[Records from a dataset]
>>>>>
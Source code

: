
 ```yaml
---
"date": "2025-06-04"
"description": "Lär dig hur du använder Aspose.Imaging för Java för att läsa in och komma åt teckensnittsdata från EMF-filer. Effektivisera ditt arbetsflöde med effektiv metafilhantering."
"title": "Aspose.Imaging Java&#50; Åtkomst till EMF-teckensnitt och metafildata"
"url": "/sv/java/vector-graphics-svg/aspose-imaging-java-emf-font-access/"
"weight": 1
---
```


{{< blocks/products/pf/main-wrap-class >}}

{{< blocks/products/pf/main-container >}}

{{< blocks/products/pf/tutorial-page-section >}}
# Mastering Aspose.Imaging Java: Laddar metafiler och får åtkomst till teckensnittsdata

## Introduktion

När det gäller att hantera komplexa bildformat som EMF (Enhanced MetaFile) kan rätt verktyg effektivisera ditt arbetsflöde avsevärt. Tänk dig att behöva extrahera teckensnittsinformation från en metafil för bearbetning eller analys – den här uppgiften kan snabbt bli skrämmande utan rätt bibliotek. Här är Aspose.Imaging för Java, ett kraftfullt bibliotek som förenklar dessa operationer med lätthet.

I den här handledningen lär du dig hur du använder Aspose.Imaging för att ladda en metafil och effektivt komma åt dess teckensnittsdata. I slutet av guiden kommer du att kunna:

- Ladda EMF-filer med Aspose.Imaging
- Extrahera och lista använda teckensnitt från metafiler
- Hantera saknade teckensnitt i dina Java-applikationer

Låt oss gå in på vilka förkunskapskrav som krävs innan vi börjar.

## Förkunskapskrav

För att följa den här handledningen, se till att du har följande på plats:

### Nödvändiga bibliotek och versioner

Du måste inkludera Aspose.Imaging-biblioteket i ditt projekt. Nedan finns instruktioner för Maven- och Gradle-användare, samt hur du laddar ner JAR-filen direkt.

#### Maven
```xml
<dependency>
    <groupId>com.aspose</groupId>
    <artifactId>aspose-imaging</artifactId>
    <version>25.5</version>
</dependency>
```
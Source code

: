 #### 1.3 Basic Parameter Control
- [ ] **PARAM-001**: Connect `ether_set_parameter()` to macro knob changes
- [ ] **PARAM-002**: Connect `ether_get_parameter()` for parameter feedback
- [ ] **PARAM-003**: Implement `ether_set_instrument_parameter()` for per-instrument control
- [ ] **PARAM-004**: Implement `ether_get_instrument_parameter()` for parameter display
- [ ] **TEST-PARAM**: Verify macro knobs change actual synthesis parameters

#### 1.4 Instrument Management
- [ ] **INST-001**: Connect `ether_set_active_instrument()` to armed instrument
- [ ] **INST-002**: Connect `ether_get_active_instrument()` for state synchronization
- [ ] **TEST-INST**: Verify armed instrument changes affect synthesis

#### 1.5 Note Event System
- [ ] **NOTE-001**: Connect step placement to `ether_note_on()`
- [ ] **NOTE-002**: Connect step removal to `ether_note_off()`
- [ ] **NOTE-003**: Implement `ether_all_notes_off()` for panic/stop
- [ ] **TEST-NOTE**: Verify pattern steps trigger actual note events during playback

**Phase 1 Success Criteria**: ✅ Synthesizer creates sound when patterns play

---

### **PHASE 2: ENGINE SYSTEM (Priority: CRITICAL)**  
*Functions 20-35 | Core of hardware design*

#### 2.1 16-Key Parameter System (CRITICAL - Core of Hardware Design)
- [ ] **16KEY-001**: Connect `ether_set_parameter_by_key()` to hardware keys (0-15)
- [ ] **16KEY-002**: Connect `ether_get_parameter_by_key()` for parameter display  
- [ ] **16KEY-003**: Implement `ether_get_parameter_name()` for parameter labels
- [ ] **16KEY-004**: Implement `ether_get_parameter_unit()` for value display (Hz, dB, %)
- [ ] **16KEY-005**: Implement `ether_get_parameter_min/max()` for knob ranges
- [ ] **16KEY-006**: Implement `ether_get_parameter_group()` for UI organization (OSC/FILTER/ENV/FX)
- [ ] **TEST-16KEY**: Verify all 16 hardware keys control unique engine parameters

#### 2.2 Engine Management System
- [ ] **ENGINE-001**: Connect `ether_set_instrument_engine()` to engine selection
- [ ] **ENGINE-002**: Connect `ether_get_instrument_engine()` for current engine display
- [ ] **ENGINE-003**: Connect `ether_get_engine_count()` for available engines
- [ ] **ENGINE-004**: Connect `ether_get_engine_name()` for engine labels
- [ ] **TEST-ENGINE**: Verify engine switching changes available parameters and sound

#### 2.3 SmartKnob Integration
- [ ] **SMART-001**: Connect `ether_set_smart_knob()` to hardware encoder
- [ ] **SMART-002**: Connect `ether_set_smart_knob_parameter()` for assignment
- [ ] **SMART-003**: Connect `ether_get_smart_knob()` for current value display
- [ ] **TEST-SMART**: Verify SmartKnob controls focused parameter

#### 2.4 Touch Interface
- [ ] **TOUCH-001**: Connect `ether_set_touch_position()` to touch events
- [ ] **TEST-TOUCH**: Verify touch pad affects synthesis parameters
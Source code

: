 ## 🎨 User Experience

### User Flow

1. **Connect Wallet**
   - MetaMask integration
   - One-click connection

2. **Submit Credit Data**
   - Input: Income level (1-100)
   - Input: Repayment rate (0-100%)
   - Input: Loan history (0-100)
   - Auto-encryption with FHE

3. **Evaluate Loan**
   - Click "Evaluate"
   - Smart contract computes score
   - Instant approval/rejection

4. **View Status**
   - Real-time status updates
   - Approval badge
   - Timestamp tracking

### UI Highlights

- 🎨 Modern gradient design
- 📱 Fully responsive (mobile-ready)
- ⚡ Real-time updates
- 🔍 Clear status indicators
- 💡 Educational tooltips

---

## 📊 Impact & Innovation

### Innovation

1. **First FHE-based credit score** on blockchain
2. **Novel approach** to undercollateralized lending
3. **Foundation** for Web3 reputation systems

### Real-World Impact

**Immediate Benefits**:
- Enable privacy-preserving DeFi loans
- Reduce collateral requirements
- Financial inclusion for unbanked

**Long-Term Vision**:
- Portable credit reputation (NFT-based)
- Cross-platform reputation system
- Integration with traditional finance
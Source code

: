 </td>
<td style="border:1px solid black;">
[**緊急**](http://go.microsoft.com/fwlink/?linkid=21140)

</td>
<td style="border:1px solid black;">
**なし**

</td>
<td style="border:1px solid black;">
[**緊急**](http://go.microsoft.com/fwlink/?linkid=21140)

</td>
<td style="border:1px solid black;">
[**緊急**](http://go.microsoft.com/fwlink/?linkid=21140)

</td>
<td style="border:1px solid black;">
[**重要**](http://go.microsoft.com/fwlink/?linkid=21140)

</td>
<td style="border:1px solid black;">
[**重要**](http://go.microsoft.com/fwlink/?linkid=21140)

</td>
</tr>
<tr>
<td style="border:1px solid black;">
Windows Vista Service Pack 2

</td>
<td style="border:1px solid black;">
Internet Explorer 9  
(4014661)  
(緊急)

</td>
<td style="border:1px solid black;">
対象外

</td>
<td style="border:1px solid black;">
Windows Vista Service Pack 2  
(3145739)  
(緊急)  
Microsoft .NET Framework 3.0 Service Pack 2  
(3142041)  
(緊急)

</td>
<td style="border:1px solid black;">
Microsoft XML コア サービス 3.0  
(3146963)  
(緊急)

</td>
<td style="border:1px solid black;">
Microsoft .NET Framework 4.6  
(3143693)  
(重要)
<<<<<
== What needs to be done ==
Could you restate, word for word, the lines above from the one with "## 📊 Impact & Innovation" to the one with "- Enable privacy-preserving DeFi loans", both included?

== Solved problem ==
## 📊 Impact & Innovation

### Innovation

1. **First FHE-based credit score** on blockchain
2. **Novel approach** to undercollateralized lending
3. **Foundation** for Web3 reputation systems

### Real-World Impact

**Immediate Benefits**:
- Enable privacy-preserving DeFi loans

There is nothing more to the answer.